Location
- Market Lane Wells-next-the-Sea, North Norfolk, NR23 1RB England 52°56′58″N 0°51′06″E﻿ / ﻿52.94944°N 0.85167°E

Information
- Type: Academy secondary school
- Founder: Alderman Sam Peel
- Local authority: Norfolk
- Trust: Wensum Trust
- Department for Education URN: 145089 Tables
- Ofsted: Reports
- Headteacher: Matt Hardman
- Gender: Mixed
- Age: 11 to 16
- Enrolment: 501
- Houses: Mersey, Trent, Waveney and Shannon
- Colours: Blue, purple, orange, green
- Website: http://www.aldermanpeel.norfolk.sch.uk/

= Alderman Peel High School =

School in Wells-next-the-Sea, Norfolk, England

Alderman Peel High School is an academy secondary school in Wells-next-the-Sea, Norfolk, England.

==History==
===The founder===

Sam Peel, who was born in Wymondham, was not a Birthright Quaker, but by Conviction who had started off as a Methodist. He was permissive and tolerant. His faith and life of service started on him seeing the extreme poverty of the seafolk in Wells during a visit in 1909, which he attributed to alcohol and the public houses being the only social meeting places. He campaigned against drink and extended the Meeting House.
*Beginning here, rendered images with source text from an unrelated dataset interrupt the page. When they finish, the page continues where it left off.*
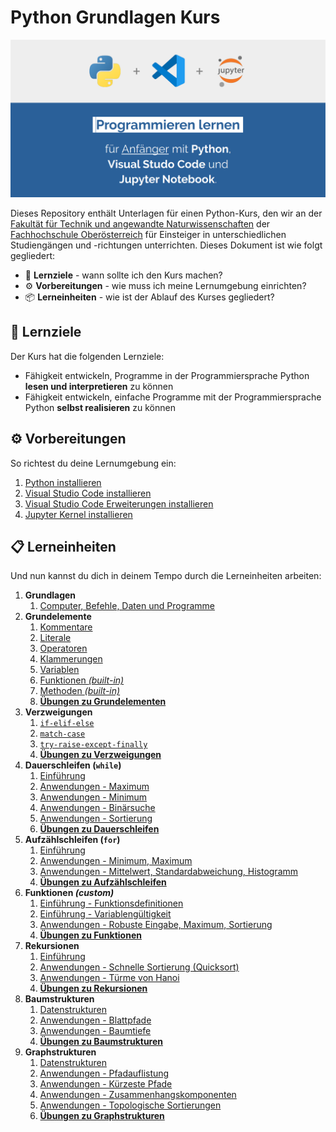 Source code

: # **Python** Grundlagen Kurs

![Vorschaubild](./Grafiken/LibreOffice/Vorschaubild.png)

Dieses Repository enthält Unterlagen für einen Python-Kurs, den wir an der [Fakultät für Technik und angewandte Naturwissenschaften](https://www.fh-ooe.at/campus-wels/) der [Fachhochschule Oberösterreich](https://www.fh-ooe.at) für Einsteiger in unterschiedlichen Studiengängen und -richtungen unterrichten. Dieses Dokument ist wie folgt gegliedert:

- 🎯 **Lernziele** - wann sollte ich den Kurs machen?
- ⚙️ **Vorbereitungen** - wie muss ich meine Lernumgebung einrichten?
- 📦 **Lerneinheiten** - wie ist der Ablauf des Kurses gegliedert?

## 🎯 Lernziele

Der Kurs hat die folgenden Lernziele:

- Fähigkeit entwickeln, Programme in der Programmiersprache Python **lesen und interpretieren** zu können
- Fähigkeit entwickeln, einfache Programme mit der Programmiersprache Python **selbst realisieren** zu können

## ⚙️ Vorbereitungen

So richtest du deine Lernumgebung ein:

1. [Python installieren](./Vorbereitungen/01_Python/README.md)
1. [Visual Studio Code installieren](./Vorbereitungen/02_Visual_Studio_Code/README.md)
1. [Visual Studio Code Erweiterungen installieren](./Vorbereitungen/03_Visual_Studio_Code_Erweiterungen/README.md)
1. [Jupyter Kernel installieren](./Vorbereitungen/04_Jupyter_Kernel/README.md)

## 📋 Lerneinheiten

Und nun kannst du dich in deinem Tempo durch die Lerneinheiten arbeiten:

1. **Grundlagen**
   1. [Computer, Befehle, Daten und Programme](./Lerneinheiten/01_Computer/README.ipynb)
1. **Grundelemente**
   1. [Kommentare](./Lerneinheiten/02_Grundlagen/01_Kommentare.ipynb)
   1. [Literale](./Lerneinheiten/02_Grundlagen/02_Literale.ipynb)
   1. [Operatoren](./Lerneinheiten/02_Grundlagen/03_Operatoren.ipynb)
   1. [Klammerungen](./Lerneinheiten/02_Grundlagen/04_Klammerungen.ipynb)
   1. [Variablen](./Lerneinheiten/02_Grundlagen/05_Variablen.ipynb)
   1. [Funktionen *(built-in)*](./Lerneinheiten/02_Grundlagen/06_Funktionen.ipynb)
   1. [Methoden *(built-in)*](./Lerneinheiten/02_Grundlagen/07_Methoden.ipynb)
   1. [**Übungen zu Grundelementen**](./Lerneinheiten/10_Übungen/02_Grundelemente.ipynb)
1. **Verzweigungen**
   1. [`if-elif-else`](./Lerneinheiten/03_Verzweigungen/01_if-elif-else.ipynb)
   1. [`match-case`](./Lerneinheiten/03_Verzweigungen/02_match-case.ipynb)
   1. [`try-raise-except-finally`](./Lerneinheiten/03_Verzweigungen/03_try-raise-except-finally.ipynb)
   1. [**Übungen zu Verzweigungen**](./Lerneinheiten/10_Übungen/03_Verzweigungen.ipynb)
1. **Dauerschleifen (`while`)**
   1. [Einführung](./Lerneinheiten/04_Dauerschleifen/01_Einführung.ipynb)
   1. [Anwendungen - Maximum](./Lerneinheiten/04_Dauerschleifen/02_Maximum.ipynb)
   1. [Anwendungen - Minimum](./Lerneinheiten/04_Dauerschleifen/03_Minimum.ipynb)
   1. [Anwendungen - Binärsuche](./Lerneinheiten/04_Dauerschleifen/04_Binärsuche.ipynb)
   1. [Anwendungen - Sortierung](./Lerneinheiten/04_Dauerschleifen/05_Sortierung.ipynb)
   1. [**Übungen zu Dauerschleifen**](./Lerneinheiten/10_Übungen/04_Dauerschleifen.ipynb)
1. **Aufzählschleifen (`for`)**
   1. [Einführung](./Lerneinheiten/05_Aufzählschleifen/01_Einführung.ipynb)
   1. [Anwendungen - Minimum, Maximum](./Lerneinheiten/05_Aufzählschleifen/02_Extremum.ipynb)
   1. [Anwendungen - Mittelwert, Standardabweichung, Histogramm](./Lerneinheiten/05_Aufzählschleifen/03_Statistik.ipynb)
   1. [**Übungen zu Aufzählschleifen**](./Lerneinheiten/10_Übungen/05_Aufzählschleifen.ipynb)
1. **Funktionen *(custom)***
   1. [Einführung - Funktionsdefinitionen](./Lerneinheiten/06_Funktionen/01_Einführung.ipynb)
   1. [Einführung - Variablengültigkeit](./Lerneinheiten/06_Funktionen/02_Variablengültigkeit.ipynb)
   1. [Anwendungen - Robuste Eingabe, Maximum, Sortierung](./Lerneinheiten/06_Funktionen/03_Anwendungen.ipynb)
   1. [**Übungen zu Funktionen**](./Lerneinheiten/10_Übungen/06_Funktionen.ipynb)
1. **Rekursionen**
   1. [Einführung](./Lerneinheiten/07_Rekursionen/01_Einführung.ipynb)
   1. [Anwendungen - Schnelle Sortierung (Quicksort)](./Lerneinheiten/07_Rekursionen/02_Quicksort.ipynb)
   1. [Anwendungen - Türme von Hanoi](./Lerneinheiten/07_Rekursionen/03_Hanoi.ipynb)
   1. [**Übungen zu Rekursionen**](./Lerneinheiten/10_Übungen/07_Rekursionen.ipynb)
1. **Baumstrukturen**
   1. [Datenstrukturen](./Lerneinheiten/08_Bäume/01_Datenstrukturen.ipynb)
   1. [Anwendungen - Blattpfade](./Lerneinheiten/08_Bäume/02_Blattpfade.ipynb)
   1. [Anwendungen - Baumtiefe](./Lerneinheiten/08_Bäume/03_Baumtiefe.ipynb)
   1. [**Übungen zu Baumstrukturen**](./Lerneinheiten/10_Übungen/08_Baumstrukturen.ipynb)
1. **Graphstrukturen**
   1. [Datenstrukturen](./Lerneinheiten/09_Graphen/01_Datenstrukturen.ipynb)
   1. [Anwendungen - Pfadauflistung](./Lerneinheiten/09_Graphen/02_Pfadauflistung.ipynb)
   1. [Anwendungen - Kürzeste Pfade](./Lerneinheiten/09_Graphen/03_Kürzeste_Pfade.ipynb)
   1. [Anwendungen - Zusammenhangskomponenten](./Lerneinheiten/09_Graphen/04_Zusammenhangskomponenten.ipynb)
   1. [Anwendungen - Topologische Sortierungen](./Lerneinheiten/09_Graphen/05_Topologische_Sortierung.ipynb)
   1. [**Übungen zu Graphstrukturen**](./Lerneinheiten/10_Übungen/09_Graphstrukturen.ipynb) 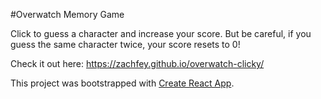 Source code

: #Overwatch Memory Game

Click to guess a character and increase your score. But be careful, if you guess the same character twice, your score resets to 0!

Check it out here: https://zachfey.github.io/overwatch-clicky/

This project was bootstrapped with [Create React App](https://github.com/facebook/create-react-app).
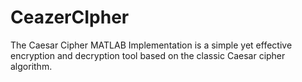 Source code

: # CeazerCIpher
The Caesar Cipher MATLAB Implementation is a simple yet effective encryption and decryption tool based on the classic Caesar cipher algorithm. 
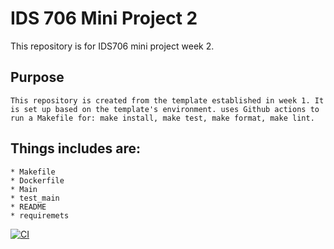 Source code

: # IDS 706 Mini Project 2
This repository is for IDS706 mini project week 2. 



## Purpose 
    This repository is created from the template established in week 1. It is set up based on the template's environment. uses Github actions to run a Makefile for: make install, make test, make format, make lint.

## Things includes are:
    * Makefile
    * Dockerfile
    * Main
    * test_main
    * README
    * requiremets

[![CI](https://github.com/Kelly0604/IDS706/actions/workflows/CI.yml/badge.svg)](https://github.com/Kelly0604/IDS706/actions/workflows/CI.yml) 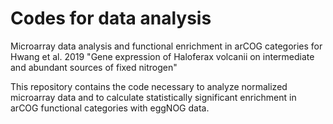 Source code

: # Codes for data analysis
Microarray data analysis and functional enrichment in arCOG categories for Hwang et al. 2019 "Gene expression of Haloferax volcanii on intermediate and abundant sources of fixed nitrogen"

This repository contains the code necessary to analyze normalized microarray data and to calculate statistically significant enrichment in arCOG functional categories with eggNOG data.
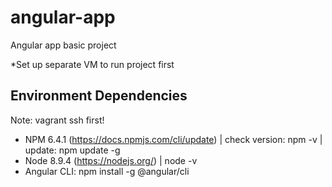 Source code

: # angular-app
Angular app basic project

*Set up separate VM to run project first

## Environment Dependencies
Note: vagrant ssh first!

* NPM 6.4.1 (https://docs.npmjs.com/cli/update) | check version: npm -v | update: npm update -g
* Node 8.9.4 (https://nodejs.org/) | node -v
* Angular CLI: npm install -g @angular/cli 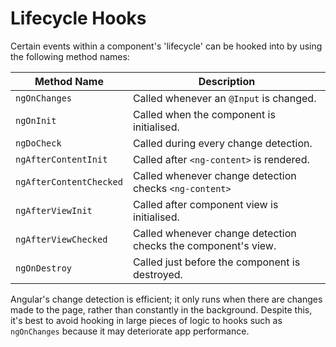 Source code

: # Lifecycle Hooks

Certain events within a component's 'lifecycle' can be hooked into by using the following method names:

| Method Name | Description
| ----------- | -----------
| `ngOnChanges` | Called whenever an `@Input` is changed.
| `ngOnInit` | Called when the component is initialised.
| `ngDoCheck` | Called during every change detection.
| `ngAfterContentInit` | Called after `<ng-content>` is rendered.
| `ngAfterContentChecked` | Called whenever change detection checks `<ng-content>`
| `ngAfterViewInit` | Called after component view is initialised.
| `ngAfterViewChecked` | Called whenever change detection checks the component's view.
| `ngOnDestroy` | Called just before the component is destroyed.

Angular's change detection is efficient; it only runs when there are changes made to the page, rather than constantly in the background. Despite this, it's best to avoid hooking in large pieces of logic to hooks such as `ngOnChanges` because it may deteriorate app performance. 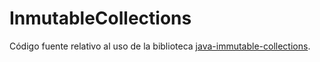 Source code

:# InmutableCollections

Código fuente relativo al uso de la biblioteca [java-immutable-collections](http://brianburton.github.io/java-immutable-collections/).
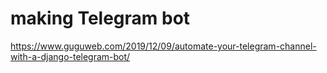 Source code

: # making Telegram bot

https://www.guguweb.com/2019/12/09/automate-your-telegram-channel-with-a-django-telegram-bot/

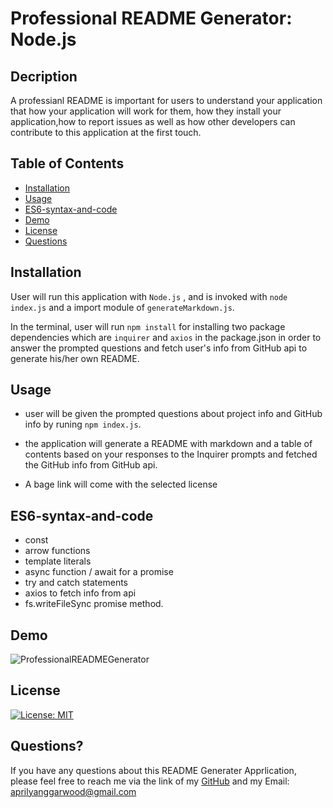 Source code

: # Professional README Generator: Node.js

## Decription

A professianl README is important for users to understand your application that how your application will work for them, how they install your application,how to report issues as well as how other developers can contribute to this application at the first touch.

## Table of Contents

- [Installation](#Installation)
- [Usage](#usage)
- [ES6-syntax-and-code](#ES6-syntax-and-code)
- [Demo](#Demo)
- [License](#license)
- [Questions](#questions)

## Installation

User will run this application with `Node.js` , and is invoked with `node index.js` and a import module of `generateMarkdown.js`.

In the terminal, user will run `npm install` for installing two package dependencies which are `inquirer` and `axios` in the package.json in order to answer the prompted questions and fetch user's info from GitHub api to generate his/her own README.

## Usage

- user will be given the prompted questions about project info and GitHub info by runing `npm index.js`.

- the application will generate a README with markdown and a table of contents based on your responses to the Inquirer prompts and fetched the GitHub info from GitHub api.

- A bage link will come with the selected license

## ES6-syntax-and-code

- const
- arrow functions
- template literals
- async function / await for a promise
- try and catch statements
- axios to fetch info from api
- fs.writeFileSync promise method.

## Demo

![ProfessionalREADMEGenerator](./Develop/demo/ProfessionalREADMEGenerator.gif)

## License

[![License: MIT](https://img.shields.io/badge/License-MIT-yellow.svg)](https://opensource.org/licenses/MIT)

## Questions?

If you have any questions about this README Generater Apprlication, please feel free to reach me via the link of my [GitHub](https://github.com/aprilyanggarwood) and my Email: <aprilyanggarwood@gmail.com>
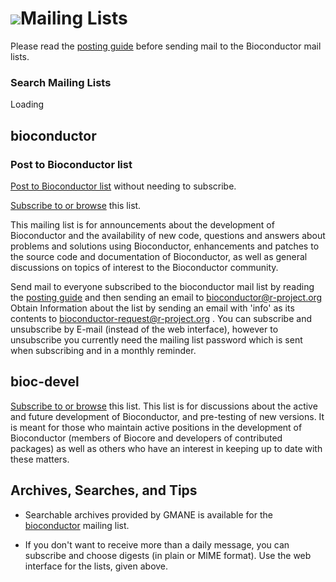 <script src="http://www.google.com/jsapi" type="text/javascript"></script>
<link rel="stylesheet" href="http://www.google.com/cse/style/look/default.css" type="text/css" />

# ![](/images/icons/help.gif)Mailing Lists #

Please read the [posting guide][5] before sending mail to the
Bioconductor mail lists.

### Search Mailing Lists
<div id="cse" style="width: 100%;">Loading</div>
<script type="text/javascript">
  google.load('search', '1', {language : 'en'});
  google.setOnLoadCallback(function() {
    var customSearchControl = new google.search.CustomSearchControl('017744773928675644276:6ko94t64bqi');
    customSearchControl.setResultSetSize(google.search.Search.FILTERED_CSE_RESULTSET);
    customSearchControl.draw('cse');
  }, true);
</script>


<a name="bioconductor"></a>
## bioconductor ##

### Post to Bioconductor list
[Post to Bioconductor list](mailform) without needing to subscribe.

[Subscribe to or browse][4] this list. 

This mailing list is for
announcements about the development of Bioconductor and the
availability of new code, questions and answers about problems and
solutions using Bioconductor, enhancements and patches to the source
code and documentation of Bioconductor, as well as general discussions
on topics of interest to the Bioconductor community.

Send mail to everyone subscribed to the bioconductor mail list by
reading the [posting guide][5] and then sending an email to
[bioconductor@r-project.org][6] Obtain Information about the list by
sending an email with 'info' as its contents to
[bioconductor-request@r-project.org][7] . You can subscribe and
unsubscribe by E-mail (instead of the web interface), however to
unsubscribe you currently need the mailing list password which is sent
when subscribing and in a monthly reminder.

<a name="bioc-devel"></a>
## bioc-devel ##

[Subscribe to or browse][8] this list.  This list is for discussions
about the active and future development of Bioconductor, and
pre-testing of new versions. It is meant for those who maintain active
positions in the development of Bioconductor (members of Biocore and
developers of contributed packages) as well as others who have an
interest in keeping up to date with these matters.



## Archives, Searches, and Tips ##

 - Searchable archives provided by GMANE is available for the
   [bioconductor][3] mailing list.

 - If you don't want to receive more than a daily message, you can
   subscribe and choose digests (in plain or MIME format). Use the web
   interface for the lists, given above.


[3]: http://dir.gmane.org/gmane.science.biology.informatics.conductor
[4]: https://stat.ethz.ch/mailman/listinfo/bioconductor
[5]: /help/mailing-list/posting-guide/
[6]: mailto:bioconductor@r-project.org
[7]: mailto:bioconductor-request@r-project.org
[8]: https://stat.ethz.ch/mailman/listinfo/bioc-devel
He constructed the first council houses in Wells-next-the-Sea, during World War I using the powers in the Housing of the Working Classes Act 1900. He was chair of the Norfolk Education Committee from 1943 until 1968. He steered through the Education Act 1944.

===The secondary modern school===
The school was founded in 1963 by Alderman Sam Peel, chair of the Norfolk Education Committee, as a secondary modern school.

The school became part of the Wensum Trust multi-academy trust in 2017. The trust includes Acle Academy, Hellesdon High School and seven primary schools.

==Inspection judgements==
- In 2009 Ofsted judged the school as Outstanding.
- In 2012 Ofsted judged the school as Good.

==Headteachers==
- 2005–2010: John Platten
- 2010–2022: Alastair Ogle
- 2022--present : matt Hardman

==Academic results==
In 2017 GCSE results were below average for the Progress 8 benchmark and the linked Attainment 8 measure.

==Wells-Next-The-Sea Primary and Nursery School==
The nearby primary school was in a 'hard federation' with the secondary school until both converted to an academy in 2017. The primary school had received a warning notice in 2016 because of its poor exam results.